Your instructions
Leave every image out, and return the rest of the data word for word.
** Task material follows **
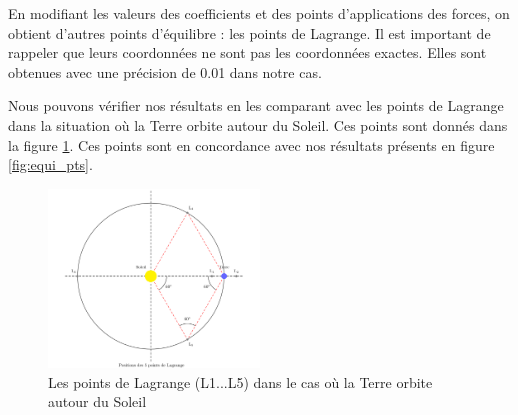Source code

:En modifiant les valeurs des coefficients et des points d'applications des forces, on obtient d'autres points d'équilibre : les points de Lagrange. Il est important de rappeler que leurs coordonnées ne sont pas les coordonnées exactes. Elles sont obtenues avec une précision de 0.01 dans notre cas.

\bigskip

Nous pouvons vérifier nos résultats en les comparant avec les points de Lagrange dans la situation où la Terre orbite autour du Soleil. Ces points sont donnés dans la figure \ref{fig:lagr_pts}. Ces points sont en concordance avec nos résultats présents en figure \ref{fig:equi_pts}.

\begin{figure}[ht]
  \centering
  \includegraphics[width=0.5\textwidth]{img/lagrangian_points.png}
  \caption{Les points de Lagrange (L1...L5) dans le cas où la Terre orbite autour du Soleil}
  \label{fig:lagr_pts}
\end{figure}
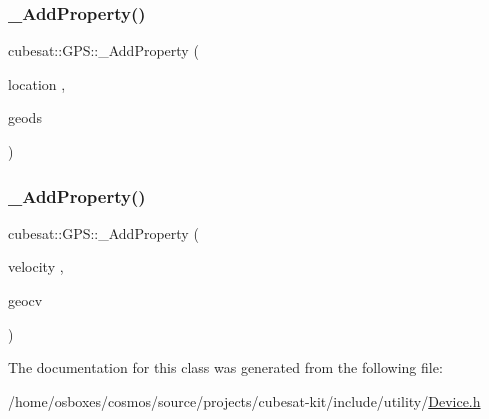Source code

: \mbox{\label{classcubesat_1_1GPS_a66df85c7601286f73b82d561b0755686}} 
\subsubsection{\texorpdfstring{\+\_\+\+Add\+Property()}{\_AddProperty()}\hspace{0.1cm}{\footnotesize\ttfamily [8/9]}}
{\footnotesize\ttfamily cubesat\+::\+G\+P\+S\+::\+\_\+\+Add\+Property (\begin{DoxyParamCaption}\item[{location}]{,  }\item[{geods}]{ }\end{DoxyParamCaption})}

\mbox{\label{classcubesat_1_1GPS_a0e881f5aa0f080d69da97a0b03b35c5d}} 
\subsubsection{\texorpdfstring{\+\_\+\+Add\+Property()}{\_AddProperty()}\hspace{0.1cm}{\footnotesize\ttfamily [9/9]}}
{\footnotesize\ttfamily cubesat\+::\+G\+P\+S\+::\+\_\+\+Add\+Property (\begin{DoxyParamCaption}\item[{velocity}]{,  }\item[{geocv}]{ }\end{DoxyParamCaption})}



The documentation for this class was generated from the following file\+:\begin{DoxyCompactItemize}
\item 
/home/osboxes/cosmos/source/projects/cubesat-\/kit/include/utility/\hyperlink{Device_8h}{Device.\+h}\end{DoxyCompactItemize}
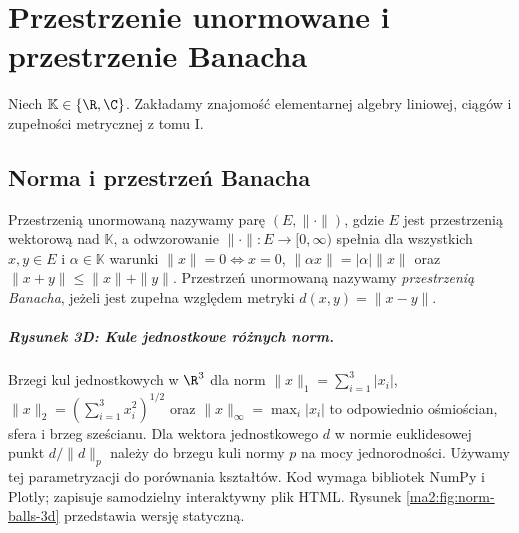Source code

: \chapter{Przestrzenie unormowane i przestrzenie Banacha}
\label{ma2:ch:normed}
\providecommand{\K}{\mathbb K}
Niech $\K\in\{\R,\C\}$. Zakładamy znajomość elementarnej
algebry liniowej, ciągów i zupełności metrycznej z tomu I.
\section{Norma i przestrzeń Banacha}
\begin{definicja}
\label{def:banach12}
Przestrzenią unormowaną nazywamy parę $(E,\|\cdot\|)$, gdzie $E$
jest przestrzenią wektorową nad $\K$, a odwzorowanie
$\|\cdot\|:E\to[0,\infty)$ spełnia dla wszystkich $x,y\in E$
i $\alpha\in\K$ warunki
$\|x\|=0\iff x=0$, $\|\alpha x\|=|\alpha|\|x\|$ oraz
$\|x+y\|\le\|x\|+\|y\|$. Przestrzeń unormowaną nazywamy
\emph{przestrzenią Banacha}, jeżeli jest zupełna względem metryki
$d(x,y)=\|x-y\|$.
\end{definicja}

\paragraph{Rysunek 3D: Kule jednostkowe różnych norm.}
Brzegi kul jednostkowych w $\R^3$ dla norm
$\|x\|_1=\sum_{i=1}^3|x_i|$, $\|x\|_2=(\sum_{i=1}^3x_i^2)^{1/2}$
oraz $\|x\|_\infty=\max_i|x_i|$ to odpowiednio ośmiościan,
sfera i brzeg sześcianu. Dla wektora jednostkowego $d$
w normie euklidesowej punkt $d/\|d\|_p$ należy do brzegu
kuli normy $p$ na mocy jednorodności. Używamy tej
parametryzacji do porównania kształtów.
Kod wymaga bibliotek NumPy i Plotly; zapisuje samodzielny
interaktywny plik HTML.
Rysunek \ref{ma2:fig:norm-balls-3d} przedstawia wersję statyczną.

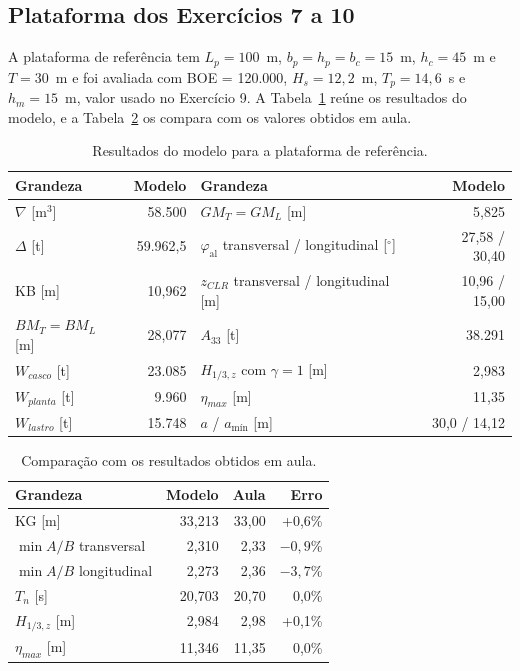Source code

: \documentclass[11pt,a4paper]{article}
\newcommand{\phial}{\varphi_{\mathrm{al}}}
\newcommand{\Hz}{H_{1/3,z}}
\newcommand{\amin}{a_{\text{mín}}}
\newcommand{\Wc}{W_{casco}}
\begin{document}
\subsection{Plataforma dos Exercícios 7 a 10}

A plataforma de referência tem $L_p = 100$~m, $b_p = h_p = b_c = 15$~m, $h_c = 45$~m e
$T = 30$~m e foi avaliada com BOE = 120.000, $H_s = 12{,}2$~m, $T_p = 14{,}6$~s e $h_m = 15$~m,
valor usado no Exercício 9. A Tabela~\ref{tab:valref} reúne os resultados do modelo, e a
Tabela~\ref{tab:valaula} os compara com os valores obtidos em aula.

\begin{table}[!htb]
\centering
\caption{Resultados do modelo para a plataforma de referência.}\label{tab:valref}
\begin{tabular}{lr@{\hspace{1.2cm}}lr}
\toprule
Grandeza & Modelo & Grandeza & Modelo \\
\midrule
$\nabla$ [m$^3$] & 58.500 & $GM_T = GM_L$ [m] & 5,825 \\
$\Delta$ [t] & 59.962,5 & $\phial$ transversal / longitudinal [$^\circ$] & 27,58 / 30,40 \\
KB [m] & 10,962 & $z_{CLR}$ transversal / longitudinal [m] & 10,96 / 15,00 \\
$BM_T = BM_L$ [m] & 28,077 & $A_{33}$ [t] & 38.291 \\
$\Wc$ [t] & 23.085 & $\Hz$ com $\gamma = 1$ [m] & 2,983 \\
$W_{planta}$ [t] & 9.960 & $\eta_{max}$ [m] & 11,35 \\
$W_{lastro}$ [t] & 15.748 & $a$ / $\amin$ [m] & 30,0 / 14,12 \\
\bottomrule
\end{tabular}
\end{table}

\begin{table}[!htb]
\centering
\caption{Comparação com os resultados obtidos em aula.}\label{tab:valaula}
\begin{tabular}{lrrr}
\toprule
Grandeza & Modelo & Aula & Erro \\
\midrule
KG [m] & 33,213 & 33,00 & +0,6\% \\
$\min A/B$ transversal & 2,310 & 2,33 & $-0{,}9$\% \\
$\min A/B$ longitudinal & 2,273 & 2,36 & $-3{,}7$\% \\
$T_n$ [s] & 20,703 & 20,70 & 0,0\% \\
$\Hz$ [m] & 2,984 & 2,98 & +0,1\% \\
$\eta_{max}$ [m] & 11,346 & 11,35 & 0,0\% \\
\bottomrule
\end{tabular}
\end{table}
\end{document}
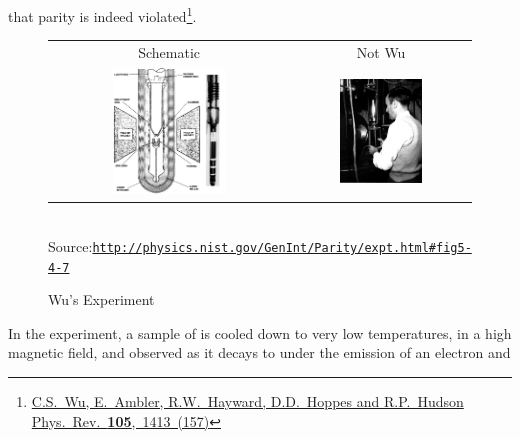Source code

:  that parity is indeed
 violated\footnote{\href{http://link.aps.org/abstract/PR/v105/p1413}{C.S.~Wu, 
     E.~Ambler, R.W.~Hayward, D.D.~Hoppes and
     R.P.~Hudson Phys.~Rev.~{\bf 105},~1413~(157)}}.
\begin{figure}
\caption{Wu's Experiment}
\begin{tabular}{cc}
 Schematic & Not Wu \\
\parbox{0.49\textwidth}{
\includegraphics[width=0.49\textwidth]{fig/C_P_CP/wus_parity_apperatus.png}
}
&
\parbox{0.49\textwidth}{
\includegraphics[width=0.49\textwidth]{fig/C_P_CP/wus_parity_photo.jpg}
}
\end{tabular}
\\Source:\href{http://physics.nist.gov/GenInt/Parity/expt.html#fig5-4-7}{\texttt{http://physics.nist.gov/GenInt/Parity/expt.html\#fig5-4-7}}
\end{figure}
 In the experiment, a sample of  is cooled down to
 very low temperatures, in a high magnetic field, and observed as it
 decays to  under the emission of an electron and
** End of Task material **
Solution
Source code

:En modifiant les valeurs des coefficients et des points d'applications des forces, on obtient d'autres points d'équilibre : les points de Lagrange. Il est important de rappeler que leurs coordonnées ne sont pas les coordonnées exactes. Elles sont obtenues avec une précision de 0.01 dans notre cas.

\bigskip

Nous pouvons vérifier nos résultats en les comparant avec les points de Lagrange dans la situation où la Terre orbite autour du Soleil. Ces points sont donnés dans la figure \ref{fig:lagr_pts}. Ces points sont en concordance avec nos résultats présents en figure \ref{fig:equi_pts}.

\begin{figure}[ht]
  \centering
  \includegraphics[width=0.5\textwidth]{img/lagrangian_points.png}
  \caption{Les points de Lagrange (L1...L5) dans le cas où la Terre orbite autour du Soleil}
  \label{fig:lagr_pts}
\end{figure}
Source code

: \mbox{\label{classcubesat_1_1GPS_a66df85c7601286f73b82d561b0755686}} 
\subsubsection{\texorpdfstring{\+\_\+\+Add\+Property()}{\_AddProperty()}\hspace{0.1cm}{\footnotesize\ttfamily [8/9]}}
{\footnotesize\ttfamily cubesat\+::\+G\+P\+S\+::\+\_\+\+Add\+Property (\begin{DoxyParamCaption}\item[{location}]{,  }\item[{geods}]{ }\end{DoxyParamCaption})}

\mbox{\label{classcubesat_1_1GPS_a0e881f5aa0f080d69da97a0b03b35c5d}} 
\subsubsection{\texorpdfstring{\+\_\+\+Add\+Property()}{\_AddProperty()}\hspace{0.1cm}{\footnotesize\ttfamily [9/9]}}
{\footnotesize\ttfamily cubesat\+::\+G\+P\+S\+::\+\_\+\+Add\+Property (\begin{DoxyParamCaption}\item[{velocity}]{,  }\item[{geocv}]{ }\end{DoxyParamCaption})}



The documentation for this class was generated from the following file\+:\begin{DoxyCompactItemize}
\item 
/home/osboxes/cosmos/source/projects/cubesat-\/kit/include/utility/\hyperlink{Device_8h}{Device.\+h}\end{DoxyCompactItemize}
Source code

: \chapter{Przestrzenie unormowane i przestrzenie Banacha}
\label{ma2:ch:normed}
\providecommand{\K}{\mathbb K}
Niech $\K\in\{\R,\C\}$. Zakładamy znajomość elementarnej
algebry liniowej, ciągów i zupełności metrycznej z tomu I.
\section{Norma i przestrzeń Banacha}
\begin{definicja}
\label{def:banach12}
Przestrzenią unormowaną nazywamy parę $(E,\|\cdot\|)$, gdzie $E$
jest przestrzenią wektorową nad $\K$, a odwzorowanie
$\|\cdot\|:E\to[0,\infty)$ spełnia dla wszystkich $x,y\in E$
i $\alpha\in\K$ warunki
$\|x\|=0\iff x=0$, $\|\alpha x\|=|\alpha|\|x\|$ oraz
$\|x+y\|\le\|x\|+\|y\|$. Przestrzeń unormowaną nazywamy
\emph{przestrzenią Banacha}, jeżeli jest zupełna względem metryki
$d(x,y)=\|x-y\|$.
\end{definicja}

\paragraph{Rysunek 3D: Kule jednostkowe różnych norm.}
Brzegi kul jednostkowych w $\R^3$ dla norm
$\|x\|_1=\sum_{i=1}^3|x_i|$, $\|x\|_2=(\sum_{i=1}^3x_i^2)^{1/2}$
oraz $\|x\|_\infty=\max_i|x_i|$ to odpowiednio ośmiościan,
sfera i brzeg sześcianu. Dla wektora jednostkowego $d$
w normie euklidesowej punkt $d/\|d\|_p$ należy do brzegu
kuli normy $p$ na mocy jednorodności. Używamy tej
parametryzacji do porównania kształtów.
Kod wymaga bibliotek NumPy i Plotly; zapisuje samodzielny
interaktywny plik HTML.
Rysunek \ref{ma2:fig:norm-balls-3d} przedstawia wersję statyczną.

Source code

: \documentclass[11pt,a4paper]{article}
\newcommand{\phial}{\varphi_{\mathrm{al}}}
\newcommand{\Hz}{H_{1/3,z}}
\newcommand{\amin}{a_{\text{mín}}}
\newcommand{\Wc}{W_{casco}}
\begin{document}
\subsection{Plataforma dos Exercícios 7 a 10}

A plataforma de referência tem $L_p = 100$~m, $b_p = h_p = b_c = 15$~m, $h_c = 45$~m e
$T = 30$~m e foi avaliada com BOE = 120.000, $H_s = 12{,}2$~m, $T_p = 14{,}6$~s e $h_m = 15$~m,
valor usado no Exercício 9. A Tabela~\ref{tab:valref} reúne os resultados do modelo, e a
Tabela~\ref{tab:valaula} os compara com os valores obtidos em aula.

\begin{table}[!htb]
\centering
\caption{Resultados do modelo para a plataforma de referência.}\label{tab:valref}
\begin{tabular}{lr@{\hspace{1.2cm}}lr}
\toprule
Grandeza & Modelo & Grandeza & Modelo \\
\midrule
$\nabla$ [m$^3$] & 58.500 & $GM_T = GM_L$ [m] & 5,825 \\
$\Delta$ [t] & 59.962,5 & $\phial$ transversal / longitudinal [$^\circ$] & 27,58 / 30,40 \\
KB [m] & 10,962 & $z_{CLR}$ transversal / longitudinal [m] & 10,96 / 15,00 \\
$BM_T = BM_L$ [m] & 28,077 & $A_{33}$ [t] & 38.291 \\
$\Wc$ [t] & 23.085 & $\Hz$ com $\gamma = 1$ [m] & 2,983 \\
$W_{planta}$ [t] & 9.960 & $\eta_{max}$ [m] & 11,35 \\
$W_{lastro}$ [t] & 15.748 & $a$ / $\amin$ [m] & 30,0 / 14,12 \\
\bottomrule
\end{tabular}
\end{table}

\begin{table}[!htb]
\centering
\caption{Comparação com os resultados obtidos em aula.}\label{tab:valaula}
\begin{tabular}{lrrr}
\toprule
Grandeza & Modelo & Aula & Erro \\
\midrule
KG [m] & 33,213 & 33,00 & +0,6\% \\
$\min A/B$ transversal & 2,310 & 2,33 & $-0{,}9$\% \\
$\min A/B$ longitudinal & 2,273 & 2,36 & $-3{,}7$\% \\
$T_n$ [s] & 20,703 & 20,70 & 0,0\% \\
$\Hz$ [m] & 2,984 & 2,98 & +0,1\% \\
$\eta_{max}$ [m] & 11,346 & 11,35 & 0,0\% \\
\bottomrule
\end{tabular}
\end{table}
\end{document}
Source code

:  that parity is indeed
 violated\footnote{\href{http://link.aps.org/abstract/PR/v105/p1413}{C.S.~Wu, 
     E.~Ambler, R.W.~Hayward, D.D.~Hoppes and
     R.P.~Hudson Phys.~Rev.~{\bf 105},~1413~(157)}}.
\begin{figure}
\caption{Wu's Experiment}
\begin{tabular}{cc}
 Schematic & Not Wu \\
\parbox{0.49\textwidth}{
\includegraphics[width=0.49\textwidth]{fig/C_P_CP/wus_parity_apperatus.png}
}
&
\parbox{0.49\textwidth}{
\includegraphics[width=0.49\textwidth]{fig/C_P_CP/wus_parity_photo.jpg}
}
\end{tabular}
\\Source:\href{http://physics.nist.gov/GenInt/Parity/expt.html#fig5-4-7}{\texttt{http://physics.nist.gov/GenInt/Parity/expt.html\#fig5-4-7}}
\end{figure}
 In the experiment, a sample of  is cooled down to
 very low temperatures, in a high magnetic field, and observed as it
 decays to  under the emission of an electron and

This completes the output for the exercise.